Top of TASK DATA
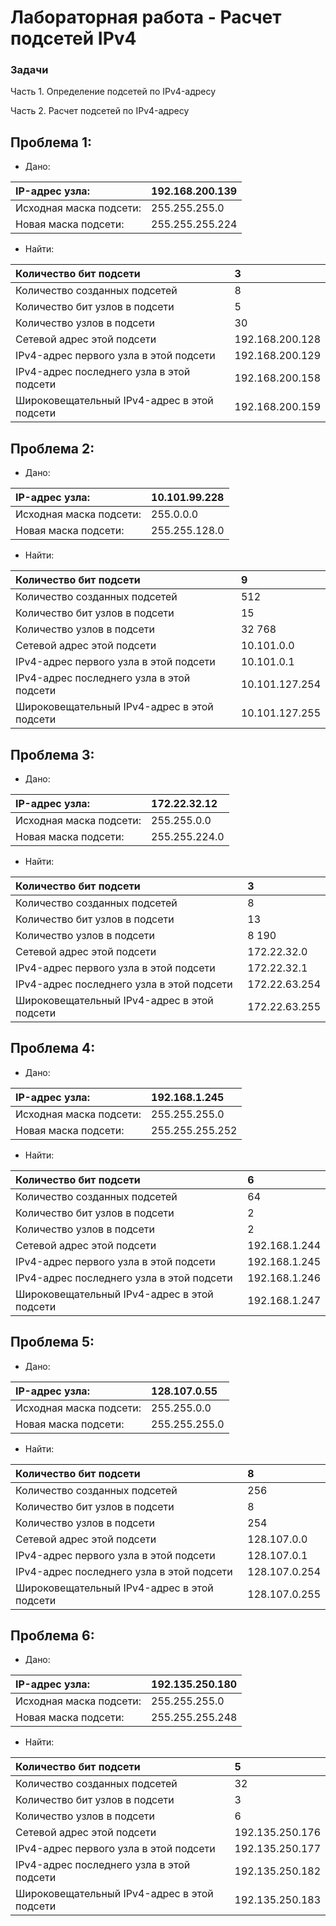 # Лабораторная работа - Расчет подсетей IPv4 

### Задачи

Часть 1. Определение подсетей по IPv4-адресу

Часть 2. Расчет подсетей по IPv4-адресу

## Проблема 1:

* Дано:

|IP-адрес узла:    | 192.168.200.139 |
|:------------------|:-----------------------|
|Исходная маска подсети: | 255.255.255.0  |
|Новая маска подсети:    | 255.255.255.224 |

* Найти:

|Количество бит подсети                      | 3 |
|:----------------------------------|:-----------------------|
|Количество созданных подсетей               | 8 |
|Количество бит узлов в подсети              | 5 |
|Количество узлов в подсети                  | 30|
|Сетевой адрес этой подсети                  | 192.168.200.128  |
|IPv4-адрес первого узла в этой подсети      | 192.168.200.129  |
|IPv4-адрес последнего узла в этой подсети   | 192.168.200.158  |
|Широковещательный IPv4-адрес в этой подсети | 192.168.200.159  |

## Проблема 2:

* Дано:

|IP-адрес узла:    | 10.101.99.228 |
|:------------------|:-----------------------|
|Исходная маска подсети: | 255.0.0.0  |
|Новая маска подсети:    | 255.255.128.0 |

* Найти:

|Количество бит подсети                      | 9 |
|:----------------------------------|:-----------------------|
|Количество созданных подсетей               | 512 |
|Количество бит узлов в подсети              | 15 |
|Количество узлов в подсети                  | 32 768 |
|Сетевой адрес этой подсети                  | 10.101.0.0 |
|IPv4-адрес первого узла в этой подсети      | 10.101.0.1 |
|IPv4-адрес последнего узла в этой подсети   | 10.101.127.254 |
|Широковещательный IPv4-адрес в этой подсети | 10.101.127.255 |

## Проблема 3:


* Дано:

|IP-адрес узла:    | 172.22.32.12 |
|:------------------|:-----------------------|
|Исходная маска подсети: | 255.255.0.0  |
|Новая маска подсети:    | 255.255.224.0 |

* Найти:

|Количество бит подсети                      | 3 |
|:----------------------------------|:-----------------------|
|Количество созданных подсетей               | 8 |
|Количество бит узлов в подсети              | 13 |
|Количество узлов в подсети                  | 8 190 |
|Сетевой адрес этой подсети                  | 172.22.32.0 |
|IPv4-адрес первого узла в этой подсети      | 172.22.32.1 |
|IPv4-адрес последнего узла в этой подсети   | 172.22.63.254 |
|Широковещательный IPv4-адрес в этой подсети | 172.22.63.255 |

## Проблема 4:


* Дано:

|IP-адрес узла:    | 192.168.1.245 |
|:------------------|:-----------------------|
|Исходная маска подсети: | 255.255.255.0 |
|Новая маска подсети:    | 255.255.255.252 |

* Найти:

|Количество бит подсети                      | 6 |
|:----------------------------------|:-----------------------|
|Количество созданных подсетей               | 64 |
|Количество бит узлов в подсети              | 2 |
|Количество узлов в подсети                  | 2 |
|Сетевой адрес этой подсети                  | 192.168.1.244 |
|IPv4-адрес первого узла в этой подсети      | 192.168.1.245 |
|IPv4-адрес последнего узла в этой подсети   | 192.168.1.246 |
|Широковещательный IPv4-адрес в этой подсети | 192.168.1.247 |

## Проблема 5:


* Дано:

|IP-адрес узла:    | 128.107.0.55 |
|:------------------|:-----------------------|
|Исходная маска подсети: | 255.255.0.0  |
|Новая маска подсети:    | 255.255.255.0 |

* Найти:

|Количество бит подсети                      | 8 |
|:----------------------------------|:-----------------------|
|Количество созданных подсетей               | 256 |
|Количество бит узлов в подсети              | 8 |
|Количество узлов в подсети                  | 254 |
|Сетевой адрес этой подсети                  | 128.107.0.0 |
|IPv4-адрес первого узла в этой подсети      | 128.107.0.1 |
|IPv4-адрес последнего узла в этой подсети   | 128.107.0.254 |
|Широковещательный IPv4-адрес в этой подсети | 128.107.0.255 |

## Проблема 6:


* Дано:

|IP-адрес узла:    | 192.135.250.180 |
|:------------------|:-----------------------|
|Исходная маска подсети: | 255.255.255.0  |
|Новая маска подсети:    | 255.255.255.248 |

* Найти:

|Количество бит подсети                      | 5 |
|:----------------------------------|:-----------------------|
|Количество созданных подсетей               | 32 |
|Количество бит узлов в подсети              | 3 |
|Количество узлов в подсети                  | 6 |
|Сетевой адрес этой подсети                  | 192.135.250.176 |
|IPv4-адрес первого узла в этой подсети      | 192.135.250.177 |
|IPv4-адрес последнего узла в этой подсети   | 192.135.250.182 |
|Широковещательный IPv4-адрес в этой подсети | 192.135.250.183 |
Bottom of TASK DATA
### [PROBLEM TO SOLVE]
Write the records out exactly once more, leaving off the pictures.

### [REPLY TO THE TASK]
 # Лабораторная работа - Расчет подсетей IPv4 

### Задачи

Часть 1. Определение подсетей по IPv4-адресу

Часть 2. Расчет подсетей по IPv4-адресу

## Проблема 1:

* Дано:

|IP-адрес узла:    | 192.168.200.139 |
|:------------------|:-----------------------|
|Исходная маска подсети: | 255.255.255.0  |
|Новая маска подсети:    | 255.255.255.224 |

* Найти:

|Количество бит подсети                      | 3 |
|:----------------------------------|:-----------------------|
|Количество созданных подсетей               | 8 |
|Количество бит узлов в подсети              | 5 |
|Количество узлов в подсети                  | 30|
|Сетевой адрес этой подсети                  | 192.168.200.128  |
|IPv4-адрес первого узла в этой подсети      | 192.168.200.129  |
|IPv4-адрес последнего узла в этой подсети   | 192.168.200.158  |
|Широковещательный IPv4-адрес в этой подсети | 192.168.200.159  |

## Проблема 2:

* Дано:

|IP-адрес узла:    | 10.101.99.228 |
|:------------------|:-----------------------|
|Исходная маска подсети: | 255.0.0.0  |
|Новая маска подсети:    | 255.255.128.0 |

* Найти:

|Количество бит подсети                      | 9 |
|:----------------------------------|:-----------------------|
|Количество созданных подсетей               | 512 |
|Количество бит узлов в подсети              | 15 |
|Количество узлов в подсети                  | 32 768 |
|Сетевой адрес этой подсети                  | 10.101.0.0 |
|IPv4-адрес первого узла в этой подсети      | 10.101.0.1 |
|IPv4-адрес последнего узла в этой подсети   | 10.101.127.254 |
|Широковещательный IPv4-адрес в этой подсети | 10.101.127.255 |

## Проблема 3:


* Дано:

|IP-адрес узла:    | 172.22.32.12 |
|:------------------|:-----------------------|
|Исходная маска подсети: | 255.255.0.0  |
|Новая маска подсети:    | 255.255.224.0 |

* Найти:

|Количество бит подсети                      | 3 |
|:----------------------------------|:-----------------------|
|Количество созданных подсетей               | 8 |
|Количество бит узлов в подсети              | 13 |
|Количество узлов в подсети                  | 8 190 |
|Сетевой адрес этой подсети                  | 172.22.32.0 |
|IPv4-адрес первого узла в этой подсети      | 172.22.32.1 |
|IPv4-адрес последнего узла в этой подсети   | 172.22.63.254 |
|Широковещательный IPv4-адрес в этой подсети | 172.22.63.255 |

## Проблема 4:


* Дано:

|IP-адрес узла:    | 192.168.1.245 |
|:------------------|:-----------------------|
|Исходная маска подсети: | 255.255.255.0 |
|Новая маска подсети:    | 255.255.255.252 |

* Найти:

|Количество бит подсети                      | 6 |
|:----------------------------------|:-----------------------|
|Количество созданных подсетей               | 64 |
|Количество бит узлов в подсети              | 2 |
|Количество узлов в подсети                  | 2 |
|Сетевой адрес этой подсети                  | 192.168.1.244 |
|IPv4-адрес первого узла в этой подсети      | 192.168.1.245 |
|IPv4-адрес последнего узла в этой подсети   | 192.168.1.246 |
|Широковещательный IPv4-адрес в этой подсети | 192.168.1.247 |

## Проблема 5:


* Дано:

|IP-адрес узла:    | 128.107.0.55 |
|:------------------|:-----------------------|
|Исходная маска подсети: | 255.255.0.0  |
|Новая маска подсети:    | 255.255.255.0 |

* Найти:

|Количество бит подсети                      | 8 |
|:----------------------------------|:-----------------------|
|Количество созданных подсетей               | 256 |
|Количество бит узлов в подсети              | 8 |
|Количество узлов в подсети                  | 254 |
|Сетевой адрес этой подсети                  | 128.107.0.0 |
|IPv4-адрес первого узла в этой подсети      | 128.107.0.1 |
|IPv4-адрес последнего узла в этой подсети   | 128.107.0.254 |
|Широковещательный IPv4-адрес в этой подсети | 128.107.0.255 |

## Проблема 6:


* Дано:

|IP-адрес узла:    | 192.135.250.180 |
|:------------------|:-----------------------|
|Исходная маска подсети: | 255.255.255.0  |
|Новая маска подсети:    | 255.255.255.248 |

* Найти:

|Количество бит подсети                      | 5 |
|:----------------------------------|:-----------------------|
|Количество созданных подсетей               | 32 |
|Количество бит узлов в подсети              | 3 |
|Количество узлов в подсети                  | 6 |
|Сетевой адрес этой подсети                  | 192.135.250.176 |
|IPv4-адрес первого узла в этой подсети      | 192.135.250.177 |
|IPv4-адрес последнего узла в этой подсети   | 192.135.250.182 |
|Широковещательный IPv4-адрес в этой подсети | 192.135.250.183 |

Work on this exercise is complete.